» EXERCISE AIM: Retype, word for word, every line from the one holding "Si bien no es" through the one holding "- Strengthen fundamentals in C++" in the entries below, both included, and only those lines.

─── INFORMATION GIVEN

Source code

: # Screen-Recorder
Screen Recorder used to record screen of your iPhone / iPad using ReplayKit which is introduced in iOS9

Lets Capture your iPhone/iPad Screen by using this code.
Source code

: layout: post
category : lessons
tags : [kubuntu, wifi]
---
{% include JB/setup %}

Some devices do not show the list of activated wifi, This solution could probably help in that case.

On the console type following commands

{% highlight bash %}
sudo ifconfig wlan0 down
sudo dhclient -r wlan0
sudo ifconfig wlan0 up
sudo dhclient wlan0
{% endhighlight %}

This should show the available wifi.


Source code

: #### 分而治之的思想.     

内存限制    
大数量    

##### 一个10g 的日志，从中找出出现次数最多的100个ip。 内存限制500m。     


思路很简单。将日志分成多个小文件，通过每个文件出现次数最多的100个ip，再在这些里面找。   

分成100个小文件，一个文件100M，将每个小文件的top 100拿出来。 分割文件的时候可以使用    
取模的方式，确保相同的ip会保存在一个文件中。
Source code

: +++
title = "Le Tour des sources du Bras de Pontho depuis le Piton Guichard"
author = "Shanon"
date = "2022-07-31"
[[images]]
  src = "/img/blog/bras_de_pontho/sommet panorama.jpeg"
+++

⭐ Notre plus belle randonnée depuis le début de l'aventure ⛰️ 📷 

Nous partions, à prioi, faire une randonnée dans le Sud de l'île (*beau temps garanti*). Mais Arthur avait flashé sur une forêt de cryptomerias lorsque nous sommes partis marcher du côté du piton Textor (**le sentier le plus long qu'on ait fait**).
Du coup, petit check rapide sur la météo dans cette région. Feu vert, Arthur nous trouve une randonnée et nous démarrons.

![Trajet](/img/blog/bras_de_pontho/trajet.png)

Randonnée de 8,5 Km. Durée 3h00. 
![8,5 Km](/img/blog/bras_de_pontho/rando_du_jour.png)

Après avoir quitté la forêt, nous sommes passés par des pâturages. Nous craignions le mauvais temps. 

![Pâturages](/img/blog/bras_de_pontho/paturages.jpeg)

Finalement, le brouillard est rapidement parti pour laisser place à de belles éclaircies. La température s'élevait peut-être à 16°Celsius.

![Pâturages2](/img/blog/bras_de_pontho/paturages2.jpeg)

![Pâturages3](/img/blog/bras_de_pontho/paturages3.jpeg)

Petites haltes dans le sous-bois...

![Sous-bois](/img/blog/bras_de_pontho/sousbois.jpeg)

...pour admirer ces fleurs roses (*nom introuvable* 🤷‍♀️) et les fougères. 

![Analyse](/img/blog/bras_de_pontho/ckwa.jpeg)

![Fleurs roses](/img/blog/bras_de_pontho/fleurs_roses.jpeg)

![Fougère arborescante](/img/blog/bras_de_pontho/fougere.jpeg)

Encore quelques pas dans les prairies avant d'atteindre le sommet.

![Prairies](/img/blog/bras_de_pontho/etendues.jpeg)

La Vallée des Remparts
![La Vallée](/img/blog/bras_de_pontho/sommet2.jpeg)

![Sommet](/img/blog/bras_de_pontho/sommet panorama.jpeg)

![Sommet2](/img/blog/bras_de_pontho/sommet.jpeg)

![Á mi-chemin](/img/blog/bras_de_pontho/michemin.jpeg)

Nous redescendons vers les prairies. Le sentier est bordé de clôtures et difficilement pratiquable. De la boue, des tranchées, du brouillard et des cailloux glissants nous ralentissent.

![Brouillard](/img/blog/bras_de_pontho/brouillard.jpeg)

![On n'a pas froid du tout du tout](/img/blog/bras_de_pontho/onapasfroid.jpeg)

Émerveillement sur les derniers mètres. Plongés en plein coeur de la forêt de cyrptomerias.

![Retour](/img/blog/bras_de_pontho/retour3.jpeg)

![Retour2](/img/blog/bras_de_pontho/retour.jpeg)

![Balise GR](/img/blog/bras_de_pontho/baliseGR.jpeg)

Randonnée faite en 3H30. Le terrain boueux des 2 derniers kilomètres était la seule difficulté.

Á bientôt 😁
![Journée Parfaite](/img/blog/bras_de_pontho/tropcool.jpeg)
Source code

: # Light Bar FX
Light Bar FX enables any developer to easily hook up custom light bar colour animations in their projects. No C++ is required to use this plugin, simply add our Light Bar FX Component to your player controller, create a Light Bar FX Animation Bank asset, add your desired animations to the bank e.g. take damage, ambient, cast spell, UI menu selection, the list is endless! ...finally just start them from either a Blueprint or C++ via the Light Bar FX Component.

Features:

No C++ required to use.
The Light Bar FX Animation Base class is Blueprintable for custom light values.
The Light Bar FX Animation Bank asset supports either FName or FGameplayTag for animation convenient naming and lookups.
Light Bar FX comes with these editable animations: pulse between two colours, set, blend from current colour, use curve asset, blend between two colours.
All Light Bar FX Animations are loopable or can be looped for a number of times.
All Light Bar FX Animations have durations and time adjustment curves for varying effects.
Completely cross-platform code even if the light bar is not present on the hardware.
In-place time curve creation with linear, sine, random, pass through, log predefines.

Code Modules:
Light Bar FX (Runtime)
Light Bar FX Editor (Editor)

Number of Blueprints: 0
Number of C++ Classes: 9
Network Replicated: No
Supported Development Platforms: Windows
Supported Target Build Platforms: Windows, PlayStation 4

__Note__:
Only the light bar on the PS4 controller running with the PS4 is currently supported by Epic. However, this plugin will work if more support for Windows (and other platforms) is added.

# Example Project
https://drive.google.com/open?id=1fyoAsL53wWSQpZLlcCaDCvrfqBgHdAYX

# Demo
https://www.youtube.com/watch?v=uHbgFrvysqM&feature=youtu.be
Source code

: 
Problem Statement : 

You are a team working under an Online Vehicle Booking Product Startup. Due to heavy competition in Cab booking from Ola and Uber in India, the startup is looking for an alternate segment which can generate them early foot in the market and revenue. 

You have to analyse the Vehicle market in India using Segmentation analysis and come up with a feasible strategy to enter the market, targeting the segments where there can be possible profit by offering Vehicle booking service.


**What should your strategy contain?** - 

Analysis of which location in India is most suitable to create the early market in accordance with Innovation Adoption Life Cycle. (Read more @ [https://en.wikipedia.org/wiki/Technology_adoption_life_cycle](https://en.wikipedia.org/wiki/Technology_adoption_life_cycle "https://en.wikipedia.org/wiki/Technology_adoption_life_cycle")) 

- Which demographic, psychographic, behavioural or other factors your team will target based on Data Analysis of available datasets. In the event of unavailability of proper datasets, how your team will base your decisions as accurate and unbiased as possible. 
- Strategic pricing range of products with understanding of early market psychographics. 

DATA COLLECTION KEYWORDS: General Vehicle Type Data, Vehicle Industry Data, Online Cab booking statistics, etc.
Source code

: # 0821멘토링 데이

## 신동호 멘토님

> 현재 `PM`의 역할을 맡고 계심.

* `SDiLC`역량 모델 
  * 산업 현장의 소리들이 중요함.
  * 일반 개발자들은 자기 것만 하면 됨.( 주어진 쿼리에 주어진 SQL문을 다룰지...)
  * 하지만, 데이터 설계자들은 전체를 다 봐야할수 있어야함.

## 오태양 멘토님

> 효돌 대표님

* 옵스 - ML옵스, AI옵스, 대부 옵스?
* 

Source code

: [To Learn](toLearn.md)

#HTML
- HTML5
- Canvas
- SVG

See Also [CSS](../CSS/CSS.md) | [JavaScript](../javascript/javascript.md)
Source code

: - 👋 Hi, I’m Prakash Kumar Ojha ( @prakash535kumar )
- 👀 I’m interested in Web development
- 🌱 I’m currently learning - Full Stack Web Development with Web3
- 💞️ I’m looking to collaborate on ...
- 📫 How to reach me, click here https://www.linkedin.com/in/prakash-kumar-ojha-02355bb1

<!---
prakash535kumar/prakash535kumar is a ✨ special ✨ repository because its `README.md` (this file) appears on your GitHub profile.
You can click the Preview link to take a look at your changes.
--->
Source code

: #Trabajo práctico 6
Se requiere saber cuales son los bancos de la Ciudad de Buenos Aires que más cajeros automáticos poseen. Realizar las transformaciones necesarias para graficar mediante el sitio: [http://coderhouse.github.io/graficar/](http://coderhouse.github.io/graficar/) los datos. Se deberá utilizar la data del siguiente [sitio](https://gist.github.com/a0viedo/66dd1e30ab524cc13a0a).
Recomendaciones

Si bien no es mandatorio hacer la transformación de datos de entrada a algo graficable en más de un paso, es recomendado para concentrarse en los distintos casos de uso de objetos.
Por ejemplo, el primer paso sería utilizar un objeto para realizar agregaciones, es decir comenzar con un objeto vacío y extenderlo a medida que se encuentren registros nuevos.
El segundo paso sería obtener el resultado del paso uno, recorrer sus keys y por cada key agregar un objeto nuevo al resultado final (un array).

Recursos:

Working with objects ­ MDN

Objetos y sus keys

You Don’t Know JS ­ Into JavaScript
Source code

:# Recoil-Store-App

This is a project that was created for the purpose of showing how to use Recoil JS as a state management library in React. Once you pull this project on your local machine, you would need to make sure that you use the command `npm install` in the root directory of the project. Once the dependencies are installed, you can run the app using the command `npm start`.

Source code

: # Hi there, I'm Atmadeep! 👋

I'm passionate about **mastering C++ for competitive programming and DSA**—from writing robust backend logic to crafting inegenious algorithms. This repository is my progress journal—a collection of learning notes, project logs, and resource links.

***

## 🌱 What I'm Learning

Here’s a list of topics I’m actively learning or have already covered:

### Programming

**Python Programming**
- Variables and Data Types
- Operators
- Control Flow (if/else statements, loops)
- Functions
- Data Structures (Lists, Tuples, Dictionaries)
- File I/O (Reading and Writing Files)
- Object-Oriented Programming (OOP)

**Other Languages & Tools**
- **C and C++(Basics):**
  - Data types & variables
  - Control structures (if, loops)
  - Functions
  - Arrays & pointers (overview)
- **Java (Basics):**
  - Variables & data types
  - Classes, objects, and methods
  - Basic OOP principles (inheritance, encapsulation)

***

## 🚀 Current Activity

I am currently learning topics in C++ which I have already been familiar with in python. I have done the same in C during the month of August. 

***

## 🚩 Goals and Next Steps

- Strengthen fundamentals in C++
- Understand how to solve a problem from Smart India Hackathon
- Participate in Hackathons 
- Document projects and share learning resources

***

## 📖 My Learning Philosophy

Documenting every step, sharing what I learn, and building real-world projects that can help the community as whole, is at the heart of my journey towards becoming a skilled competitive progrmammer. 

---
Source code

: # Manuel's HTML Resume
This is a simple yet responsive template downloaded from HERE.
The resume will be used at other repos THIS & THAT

──────

» SOLUTION TO THIS TASK:
Si bien no es mandatorio hacer la transformación de datos de entrada a algo graficable en más de un paso, es recomendado para concentrarse en los distintos casos de uso de objetos.
Por ejemplo, el primer paso sería utilizar un objeto para realizar agregaciones, es decir comenzar con un objeto vacío y extenderlo a medida que se encuentren registros nuevos.
El segundo paso sería obtener el resultado del paso uno, recorrer sus keys y por cada key agregar un objeto nuevo al resultado final (un array).

Recursos:

Working with objects ­ MDN

Objetos y sus keys

You Don’t Know JS ­ Into JavaScript
Source code

:# Recoil-Store-App

This is a project that was created for the purpose of showing how to use Recoil JS as a state management library in React. Once you pull this project on your local machine, you would need to make sure that you use the command `npm install` in the root directory of the project. Once the dependencies are installed, you can run the app using the command `npm start`.

Source code

: # Hi there, I'm Atmadeep! 👋

I'm passionate about **mastering C++ for competitive programming and DSA**—from writing robust backend logic to crafting inegenious algorithms. This repository is my progress journal—a collection of learning notes, project logs, and resource links.

***

## 🌱 What I'm Learning

Here’s a list of topics I’m actively learning or have already covered:

### Programming

**Python Programming**
- Variables and Data Types
- Operators
- Control Flow (if/else statements, loops)
- Functions
- Data Structures (Lists, Tuples, Dictionaries)
- File I/O (Reading and Writing Files)
- Object-Oriented Programming (OOP)

**Other Languages & Tools**
- **C and C++(Basics):**
  - Data types & variables
  - Control structures (if, loops)
  - Functions
  - Arrays & pointers (overview)
- **Java (Basics):**
  - Variables & data types
  - Classes, objects, and methods
  - Basic OOP principles (inheritance, encapsulation)

***

## 🚀 Current Activity

I am currently learning topics in C++ which I have already been familiar with in python. I have done the same in C during the month of August. 

***

## 🚩 Goals and Next Steps

- Strengthen fundamentals in C++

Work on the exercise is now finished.